25928.fb2
Ты отключила телефон и долго молчала, поджав губы. А потом сказала, что сестры тебе все время завидуют, потому что у тебя хорошие сбережения, но я знаю, ты тоже им завидуешь, потому что у них дети, а у тебя только человек, которого ты называешь своим сыном. Но ведь ты сделала все, что смогла: любила как родного, воспитывала, устраивала на работу, но гены есть гены. Против генов ничего не попишешь. Ты повторяешь это каждый раз, когда говоришь об этом человеке. Он называет тебя “мама”, и от этого уголки твоих глаз мокреют.
Нина младше тебя на восемь лет, Эля — на одиннадцать. Нину мать любила больше всех. Еще бы! Она всегда хорошо училась, зубрила чуть ли не наизусть всякие правила, сама решала задачи по математике. А главное — она с детства хорошо шила. Получала “пятерки” по труду, штопала отцу носки, сама себе шила белый передник к школьной форме. А потом мать пристроила ее к себе на льнокомбинат, так Нинке этого показалось мало, и она поступила на заочное в Москву. Ездила дважды в год сдавать экзамены и выучилась-таки на портную… вернее, нет, это правильнее называется какой-то “технолог швейного дела” или как-то так — ты точно не помнила или не знала. Правда, в 90-е годы она осталась без работы, брала на дом шитье, преподавала на курсах вязания, а потом переквалифицировалась в бухгалтера. Вы с ней коллеги. Умеете считать деньги и заполнять бланки с множеством цифр и клеточек. Ты вообще всю жизнь этим занимаешься. Вот только не понимаю: неужели это так интересно, что не жалко убить целую жизнь? Уж лучше рассчитывать напряжение в проводах и ежедневно отчитывать электриков, от которых разит так же, как и от твоего… Ладно, больше не буду, а то ты снова обидишься. Ты обижаешься на меня за то, что я никак не могу найти с ним общий язык, а для тебя нет ничего хуже, когда ссорятся самые близкие люди. Но вряд ли мы с ним когда-нибудь станем родными. Тебе ведь не удалось, а мне тем более.

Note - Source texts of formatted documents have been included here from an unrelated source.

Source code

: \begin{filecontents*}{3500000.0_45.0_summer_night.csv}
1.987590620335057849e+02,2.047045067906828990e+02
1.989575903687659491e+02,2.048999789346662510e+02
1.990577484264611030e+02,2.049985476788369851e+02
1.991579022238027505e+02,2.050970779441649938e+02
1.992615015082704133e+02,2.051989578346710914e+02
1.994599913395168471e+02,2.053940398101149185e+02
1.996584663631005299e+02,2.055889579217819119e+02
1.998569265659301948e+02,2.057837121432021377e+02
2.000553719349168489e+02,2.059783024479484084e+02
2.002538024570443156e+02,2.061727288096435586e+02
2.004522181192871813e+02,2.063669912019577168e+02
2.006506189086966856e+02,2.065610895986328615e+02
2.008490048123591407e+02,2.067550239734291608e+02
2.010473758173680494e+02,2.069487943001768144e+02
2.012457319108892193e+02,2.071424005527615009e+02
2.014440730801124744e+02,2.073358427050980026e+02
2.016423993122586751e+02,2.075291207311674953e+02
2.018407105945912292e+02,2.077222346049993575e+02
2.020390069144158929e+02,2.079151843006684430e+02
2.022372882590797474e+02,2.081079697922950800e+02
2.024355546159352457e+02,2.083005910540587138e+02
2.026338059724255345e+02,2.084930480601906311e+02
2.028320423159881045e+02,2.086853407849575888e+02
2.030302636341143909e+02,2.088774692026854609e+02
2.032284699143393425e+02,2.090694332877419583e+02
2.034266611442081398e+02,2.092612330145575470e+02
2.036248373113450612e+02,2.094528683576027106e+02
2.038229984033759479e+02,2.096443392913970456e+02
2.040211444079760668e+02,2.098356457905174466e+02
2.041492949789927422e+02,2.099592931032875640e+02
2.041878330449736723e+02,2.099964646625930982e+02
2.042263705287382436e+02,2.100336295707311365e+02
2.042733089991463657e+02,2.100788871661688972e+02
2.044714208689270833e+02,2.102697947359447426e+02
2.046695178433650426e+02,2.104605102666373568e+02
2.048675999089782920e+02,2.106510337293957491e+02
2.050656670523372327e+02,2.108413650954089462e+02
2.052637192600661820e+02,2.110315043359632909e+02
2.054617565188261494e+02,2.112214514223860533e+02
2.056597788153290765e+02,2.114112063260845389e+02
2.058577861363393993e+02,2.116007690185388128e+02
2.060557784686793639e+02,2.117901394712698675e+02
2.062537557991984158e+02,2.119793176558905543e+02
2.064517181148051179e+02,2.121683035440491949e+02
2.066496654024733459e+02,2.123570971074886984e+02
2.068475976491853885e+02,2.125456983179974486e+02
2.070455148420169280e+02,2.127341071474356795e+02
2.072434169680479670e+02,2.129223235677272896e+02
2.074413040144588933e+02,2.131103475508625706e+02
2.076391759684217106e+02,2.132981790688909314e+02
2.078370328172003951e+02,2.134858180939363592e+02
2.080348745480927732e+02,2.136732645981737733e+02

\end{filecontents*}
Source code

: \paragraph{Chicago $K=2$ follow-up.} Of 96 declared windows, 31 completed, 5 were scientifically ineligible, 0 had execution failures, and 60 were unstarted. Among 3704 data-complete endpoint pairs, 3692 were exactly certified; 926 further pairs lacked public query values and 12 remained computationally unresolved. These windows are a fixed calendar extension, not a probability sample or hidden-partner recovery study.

Почему-то особенно его не любит Эля. Наверное, это потому, что как-то давно он уронил с мотоцикла ее дочь. Она сломала ногу и больше месяца пролежала в гипсе. Эля схватила сковородку и ударила его по голове. Он был пьян и в ответ полез в драку. За Элю вступился муж, тут подоспела ты и едва сумела их разнять… Кажется, именно так все и происходило. Ты мне рассказывала об этом вскользь, и сквозь твой голос прорывалась обида: на свою беспомощность и слепую любовь к тому, кого все называют “Валин сынок”, на безразличную ко всему родню, которая несколько раз в год накатывала, как Золотая Орда, но особенно — на Элю, самую младшенькую, которую отец тайком подкармливал пряниками, пока все остальные скребли дощатые полы, убирали за поросенком и окучивали изъеденную колорадскими жуками картошку. Соседи называли Эльку куколкой, вынимали из кармана залежавшуюся карамельу и протягивали девчонке, которая и без того целыми днями грызла большой палец. Не таким было твое послевоенное детство, когда конфеты появлялись на столе только по праздникам, а отец мог выпороть за малейшее непослушание, особенно если был навеселе.
7
Ты снова захрапела. Это хорошо. Значит, у тебя крепкий сон, значит, ты идешь на поправку. Так говорил доктор, который осматривал тебя вчера. Ты глядела на скользкую крашеную стену и охрипшим голосом отвечала на его вопросы.
“Мне не нравится ваш голос, — сказал врач. — Температура у вас нормальная?”
“С утра была нормальная, — прохрипела ты. — Тридцать шесть и восемь”.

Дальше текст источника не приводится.